彼は来年から院生になるが、院生の授業料は無料、寮費が650元である。これもすばらしい。アルバイトをしなくてもいい中国の学生である。語学が上達するわけである。
 「地方の大学の授業料は1万元。私立大学は4年間に10万元もかかるところがある」とも。国立に入れないものは私立か海外留学するしかない。昔は全て無料だったというが、それにしても国立の優遇は別格のようである。
 奨学金制度も優秀学生には用意されている。「私は2年間利用しました。年1000元。返す必要はありません」といった。日本も見習うといい。筆者も奨学金をもらった人間だが、必ず国に返還しなければならなかった。
 ついでに住宅事情を聞いてみた。彼の故郷では1平方メートル3000元だったものが、今は5000元、北京では2万元、3万元もするという。不動産バブルは地方都市にも伝染している。
<桜は健在>
 予定の時刻よりも早く着いた。10時前後になると、北京でも下り線は渋滞から開放されていた。肌寒い曇り空の天候である。

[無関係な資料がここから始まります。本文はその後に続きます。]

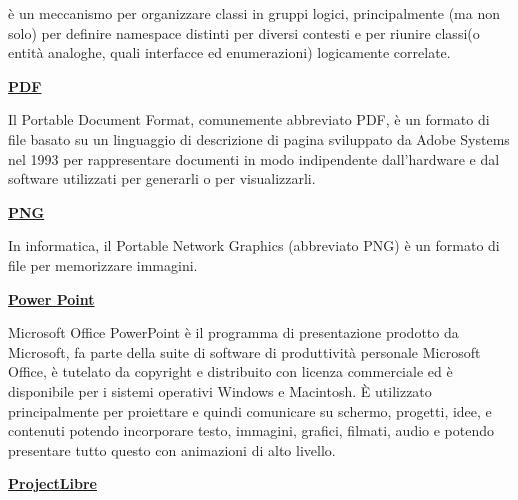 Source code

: \medskip
\begin{addmargin}[5em]{1em}	
è un meccanismo per organizzare classi in gruppi logici, principalmente (ma non solo) per definire namespace distinti per diversi contesti e per riunire classi(o entità analoghe, quali interfacce ed enumerazioni) logicamente correlate.
\end{addmargin}	

\bigskip

\begin{addmargin}[0em]{0em}	
	\textbf{\underline{PDF}} 
\end{addmargin}

\medskip
\begin{addmargin}[5em]{1em}	
Il Portable Document Format, comunemente abbreviato PDF, è un formato di file basato su un linguaggio di descrizione di pagina sviluppato da Adobe Systems nel 1993 per rappresentare documenti in modo indipendente dall'hardware e dal software utilizzati per generarli o per visualizzarli.
\end{addmargin}	

\bigskip
\begin{addmargin}[0em]{0em}	
	\textbf{\underline{PNG}} 
\end{addmargin}
\medskip
\begin{addmargin}[5em]{1em}
In informatica, il Portable Network Graphics (abbreviato PNG) è un formato di file per memorizzare immagini.
\end{addmargin}	

\bigskip
\begin{addmargin}[0em]{0em}	
	\textbf{\underline{Power Point}}
\end{addmargin} 

\medskip
\begin{addmargin}[5em]{1em}
Microsoft Office PowerPoint è il programma di presentazione prodotto da Microsoft, fa parte della suite di software di produttività personale Microsoft Office, è tutelato da copyright e distribuito con licenza commerciale ed è disponibile per i sistemi operativi Windows e Macintosh. È utilizzato principalmente per proiettare e quindi comunicare su schermo, progetti, idee, e contenuti potendo incorporare testo, immagini, grafici, filmati, audio e potendo presentare tutto questo con animazioni di alto livello.
\end{addmargin}	

\bigskip
\begin{addmargin}[0em]{0em}	
	\textbf{\underline{ProjectLibre}} 
\end{addmargin}
	
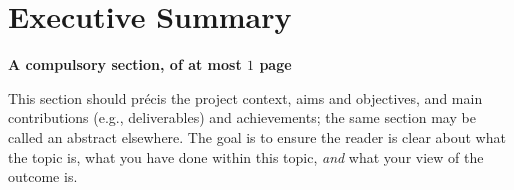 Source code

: \documentclass[ draft,
                    author={Alexander Hill},
                supervisor={Dr. Benjamin Sach},
                    degree={MEng},
                     title={MARMOSET: Multi Agent Real-time Multi-core Online
                     Simulation for Efficient Transportation},
                  subtitle={},
                      type={research},
                      year={2016} ]{dissertation}
\begin{document}


\maketitle


\frontmatter


\makedecl


\tableofcontents
\listoffigures
\listoftables
\listofalgorithms
\lstlistoflistings



\chapter*{Executive Summary}

{\bf A compulsory section, of at most $1$ page}
\vspace{1cm}

\noindent
This section should pr\'{e}cis the project context, aims and objectives,
and main contributions (e.g., deliverables) and achievements; the same
section may be called an abstract elsewhere.  The goal is to ensure the
reader is clear about what the topic is, what you have done within this
topic, {\em and} what your view of the outcome is.
\end{document}
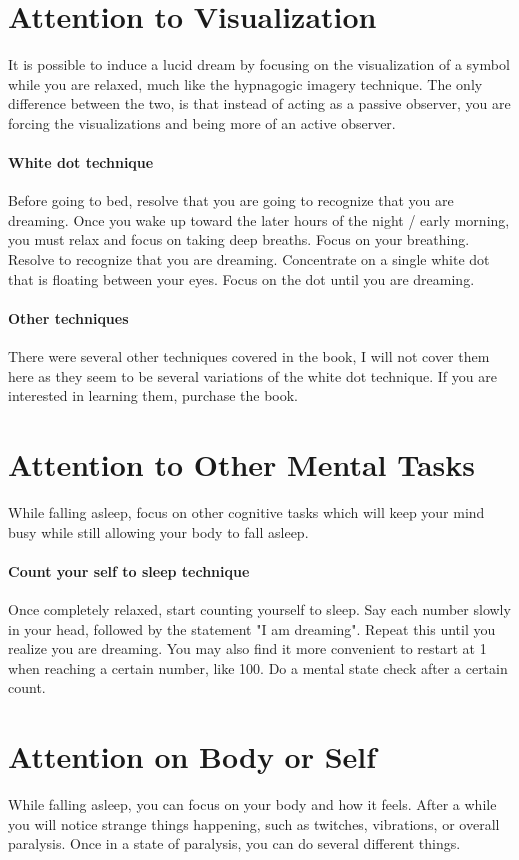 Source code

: \documentclass{report}
\begin{document}
\section{Attention to Visualization}
It is possible to induce a lucid dream by focusing on the visualization of a symbol while you are relaxed, much like the hypnagogic imagery technique. The only difference between the two, is that instead of acting as a passive observer, you are forcing the visualizations and being more of an active observer.

\paragraph{White dot technique} Before going to bed, resolve that you are going to recognize that you are dreaming. Once you wake up toward the later hours of the night / early morning, you must relax and focus on taking deep breaths. Focus on your breathing. Resolve to recognize that you are dreaming. Concentrate on a single white dot that is floating between your eyes. Focus on the dot until you are dreaming. 


\paragraph{Other techniques} There were several other techniques covered in the book, I will not cover them here as they seem to be several variations of the white dot technique. If you are interested in learning them, purchase the book.

\section{Attention to Other Mental Tasks}
While falling asleep, focus on other cognitive tasks which will keep your mind busy while still allowing your body to fall asleep. 

\paragraph{Count your self to sleep technique}
Once completely relaxed, start counting yourself to sleep. Say each number slowly in your head, followed by the statement "I am dreaming". Repeat this until you realize you are dreaming. You may also find it more convenient to restart at 1 when reaching a certain number, like 100. Do a mental state check after a certain count. 

\section{Attention on Body or Self}
While falling asleep, you can focus on your body and how it feels. After a while you will notice strange things happening, such as twitches, vibrations, or overall paralysis. Once in a state of paralysis, you can do several different things.
\end{document}
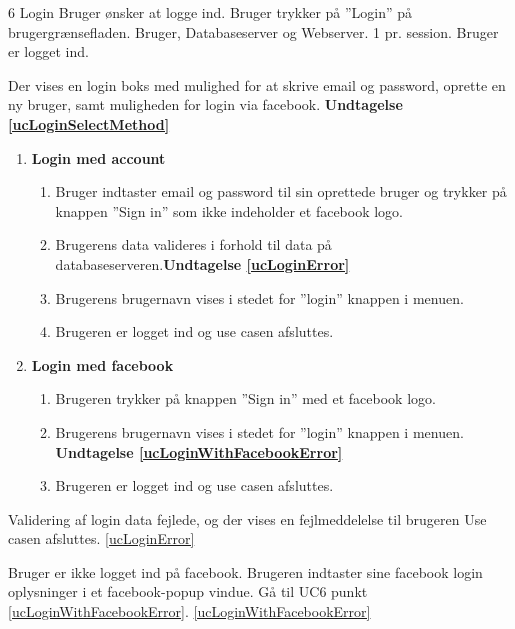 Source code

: 
\uchead
	{6}
	{Login}
	{Bruger ønsker at logge ind.}
	{Bruger trykker på ''Login'' på brugergrænsefladen.}
	{Bruger, Databaseserver og Webserver.}
	{}
	{1 pr. session.}
	{Bruger er logget ind.}	
  
		
\item \label{ucLoginSelectMethod} Der vises en login boks med mulighed for at skrive email og password, oprette en ny bruger, samt muligheden for login via facebook. \textbf{Undtagelse \ref{ucLoginSelectMethod}}

\begin{enumerate}

\item \textbf{Login med account}

	\begin{enumerate}
		\item Bruger indtaster email og password til sin oprettede bruger og trykker på knappen ''Sign in'' som ikke indeholder et facebook logo.
		\item \label{ucLoginError}Brugerens data valideres i forhold til data på databaseserveren.\textbf{Undtagelse \ref{ucLoginError}}
		\item Brugerens brugernavn vises i stedet for ''login'' knappen i menuen.
		\item Brugeren er logget ind og use casen afsluttes.
	\end{enumerate}
	
\item \textbf{Login med facebook}
	
	\begin{enumerate}
		\item Brugeren trykker på knappen ''Sign in'' med et facebook logo.
		\item\label{ucLoginWithFacebookError} Brugerens brugernavn vises i stedet for ''login'' knappen i menuen. \textbf{Undtagelse \ref{ucLoginWithFacebookError}}
		\item Brugeren er logget ind og use casen afsluttes.
				
	\end{enumerate}
\end{enumerate}

\ucdescriptionend %
	\ucextension
	{Validering af login data fejlede, og der vises en fejlmeddelelse til brugeren }
	{Use casen afsluttes.}
	{\ref{ucLoginError}}

\ucextension
	{Bruger er ikke logget ind på facebook. Brugeren indtaster sine facebook login oplysninger i et facebook-popup vindue.}
	{Gå til UC6 punkt \ref{ucLoginWithFacebookError}.}
	{\ref{ucLoginWithFacebookError}}


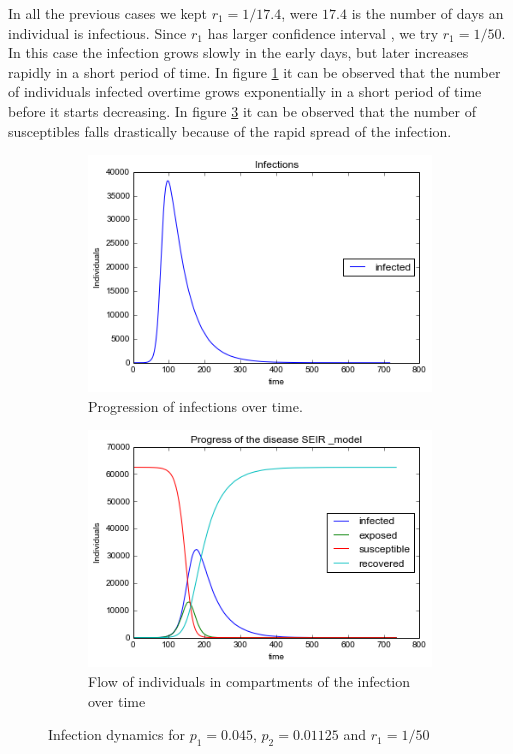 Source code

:  In all the previous cases we kept $r_1 = 1/17.4$, were $17.4$ is the number of days an individual is infectious. Since  $r_1$ has larger confidence interval \citep{lessler2016times}, we try  $r_1 = 1/50$.  In this case the infection grows slowly in the early days, but later increases rapidly in a short period of time. In figure \ref{a51} it can be observed that the   number of individuals infected overtime grows exponentially in a short period of time before it starts decreasing. In figure \ref{a52} it can be observed that the number of susceptibles falls drastically because of the rapid spread of the infection.  

\begin{figure}[h!]
    \centering
    \begin{subfigure}[b]{0.45\textwidth}
        \includegraphics[width=\textwidth]{images/5infections}
        \caption{Progression of infections over time. }
        \label{a51}
    \end{subfigure}
     \begin{subfigure}[b]{0.45\textwidth}
        \includegraphics[width=\textwidth]{images/5SEIR}
        \caption{  Flow of individuals in compartments of the infection over time}
        \label{a52}
    \end{subfigure}
  \caption{Infection dynamics for $p_1 = 0.045 $, $p_2=0.01125$ and $r_1 = 1/50$ }
 \end{figure}

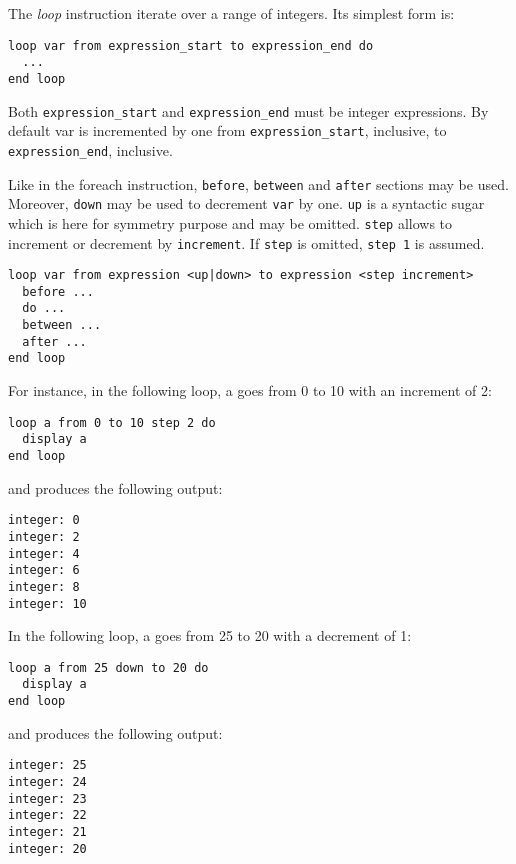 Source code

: \documentclass[11pt]{article}
\newcommand{\var}[1]{{\small\ttfamily #1}}
\begin{document}
{The {\em loop} instruction iterate over a range of integers. Its simplest form is:

\begin{lstlisting}
loop var from expression_start to expression_end do
  ...
end loop
\end{lstlisting}

Both \lstinline{expression_start} and \lstinline{expression_end} must be integer expressions. By default \var{var} is incremented by one from \lstinline{expression_start}, inclusive, to \lstinline{expression_end}, inclusive. 

Like in the foreach instruction, \lstinline{before},  \lstinline{between} and \lstinline{after} sections may be used. Moreover, \lstinline{down} may be used to decrement \lstinline{var} by one. \lstinline{up} is a syntactic sugar which is here for symmetry purpose and may be omitted. \lstinline{step} allows to increment or decrement by \lstinline{increment}. If \lstinline{step} is omitted, \lstinline{step 1} is assumed.

\begin{lstlisting}
loop var from expression <up|down> to expression <step increment>
  before ...
  do ...
  between ...
  after ...
end loop
\end{lstlisting}

For instance, in the following loop, \var{a} goes from 0 to 10 with an increment of 2:

\begin{lstlisting}
loop a from 0 to 10 step 2 do
  display a
end loop
\end{lstlisting}

and produces the following output:

{\small
\begin{verbatim}
integer: 0
integer: 2
integer: 4
integer: 6
integer: 8
integer: 10
\end{verbatim}
}

In the following loop, \var{a} goes from 25 to 20 with a decrement of 1:

\begin{lstlisting}
loop a from 25 down to 20 do
  display a
end loop
\end{lstlisting}

and produces the following output:

{\small
\begin{verbatim}
integer: 25
integer: 24
integer: 23
integer: 22
integer: 21
integer: 20
\end{verbatim}
}

}
\end{document}
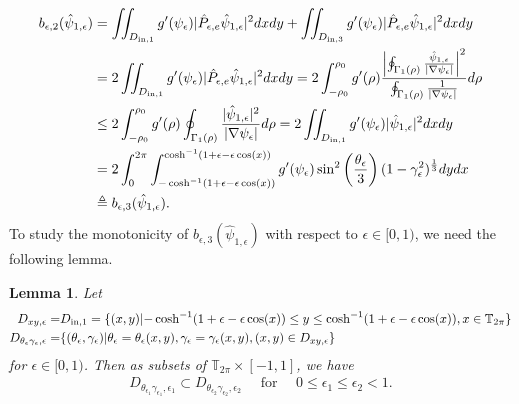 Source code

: \documentclass[1 [leqno, 11pt]{amsart}
\numberwithin{equation}{section}
\let\ep=\epsilon
\newtheorem{lemma}[Theorem]{Lemma}
\begin{document}
\begin{CJK*}{GBK}{song}
\begin{align}
b_{\ep, 2}(\hat{\psi}_{1,\ep})
& = \iint_{D_{\rm{in},1}} g'(\psi_\ep) |\hat{P}_{\ep,e} \hat{\psi}_{1,\ep}|^2 dxdy + \iint_{D_{\rm{in},3}} g'(\psi_\ep) |\hat{P}_{\ep,e} \hat{\psi}_{1,\ep}|^2 dxdy\\\nonumber
&=2\iint_{D_{\rm{in},1}} g'(\psi_\ep) |\hat{P}_{\ep,e} \hat{\psi}_{1,\ep}|^2 dxdy
=2\int_{-\rho_0}^{\rho_0} g'(\rho)  \frac{\left|\oint_{\Gamma_1 (\rho)} \frac{\hat{\psi}_{1,\ep}}{|\nabla \psi_\ep|}\right|^2}{\oint_{\Gamma_1 (\rho)} \frac{1}{|\nabla\psi_\ep|}} d\rho\\\nonumber
&\leq2\int_{-\rho_0}^{\rho_0} g'(\rho) \oint_{\Gamma_1 (\rho)} \frac{|\hat{\psi}_{1,\ep}|^2}{|\nabla \psi_\ep|}d\rho=2 \iint_{D_{\rm{in},1}} g'(\psi_\ep) | \hat{\psi}_{1,\ep}|^2 dxdy\\\nonumber
&=2\int_0^{2\pi}\int_{-\cosh^{-1}(1+\ep-\ep\cos(x))}^{\cosh^{-1}(1+\ep-\ep\cos(x))}g'(\psi_\ep)
\sin^2\left(\frac{\theta_\ep}{3}\right)(1-\gamma_\ep^2)^{1\over3}dydx\\\label{b-ep-2-hat-psi-1-ep}
&\triangleq b_{\ep,3}(\hat{\psi}_{1,\ep}).
\end{align}
To study the monotonicity of $ b_{\ep,3}(\hat{\psi}_{1,\ep})$ with respect to $\ep\in[0,1)$, we need the following lemma.
\begin{lemma}\label{D-theta-gamma-ep-nest}
Let
\begin{align*}
D_{xy,\ep}=&D_{\rm{in},1}=\{(x,y)|{-\cosh^{-1}(1+\ep-\ep\cos(x))}\leq y\leq {\cosh^{-1}(1+\ep-\ep\cos(x))}, x\in\mathbb{T}_{2\pi}\}\\
D_{\theta_\ep\gamma_\ep,\ep}=&\{(\theta_\ep,\gamma_{\ep})|\theta_\ep=\theta_\ep(x,y),\gamma_{\ep}=\gamma_{\ep}(x,y),(x,y)\in D_{xy,\ep}\}
\end{align*}
for $\ep\in[0,1)$. Then as subsets of $\mathbb{T}_{2\pi}\times[-1,1]$, we have
 \begin{align}\label{D1D2-constant}
 D_{\theta_{\ep_1}\gamma_{\ep_1},\ep_1}\subset D_{\theta_{\ep_2}\gamma_{\ep_2},\ep_2} \quad\text{ for }\quad0\leq \ep_1\leq \ep_2<1.
 \end{align}
\end{lemma}


\end{CJK*}
\end{document}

 事務棟に入った。すると昔出会った女性職員が応対してくれた。元気そうで、とても喜んでくれた。「もう結婚はしました」といった。桜のことを尋ねた。「元気にしています」というので、是非見たいと申し出ると、彼女は即座に案内してくれた。
 桜のことを話すと、話が長くなる。「中国の大警告」を100冊贈呈したあとのことである。記念館の最高責任者から資金集めの相談を受けた。資料集めにかかる経費を市民からの献金で賄っていたのだが、当時の北京では財力のある市民は少なかった。そこで海外に協力者を求めていたのである。
 筆者は宇都宮さんの会社、JR東日本の労働組合、資本豊かな宗教団体に声をかけた。喜んで応じてくれたのが、JR東労組が加盟しているJR総連だった。宗教団体は応じてくれなかったのが、いまでも不思議に思うばかりである。
 平和運動に取り組んでいる真っ当な労働組合は、中国に希望小学校を20校近く建設、その実績は日本一である。組合員の献金でおよそ100万円を集めることが出来て、記念館に寄付した。そのさい、彼らは記念の植樹をしたい、とも提案してきた。日中平和交流21事務局長に交渉してもらうとOKが出た。何がいいか。記念館の方から「桜を」と言ってきた。かくして6本の桜を記念館の一角に植樹をした。
 この桜が枯れることなく生きているというのであるから、これはかかわった者にとって感動ものである。
 北京は寒い。関東のようではない。桜の最北限のはずである。それでも6本の桜を確認できた。「春には咲いている」という職員の話にほっとした。カメラに収めた。平和労組の思いは立派に生き続けてくれていた。仲介人として、これはとてもうれしいことである。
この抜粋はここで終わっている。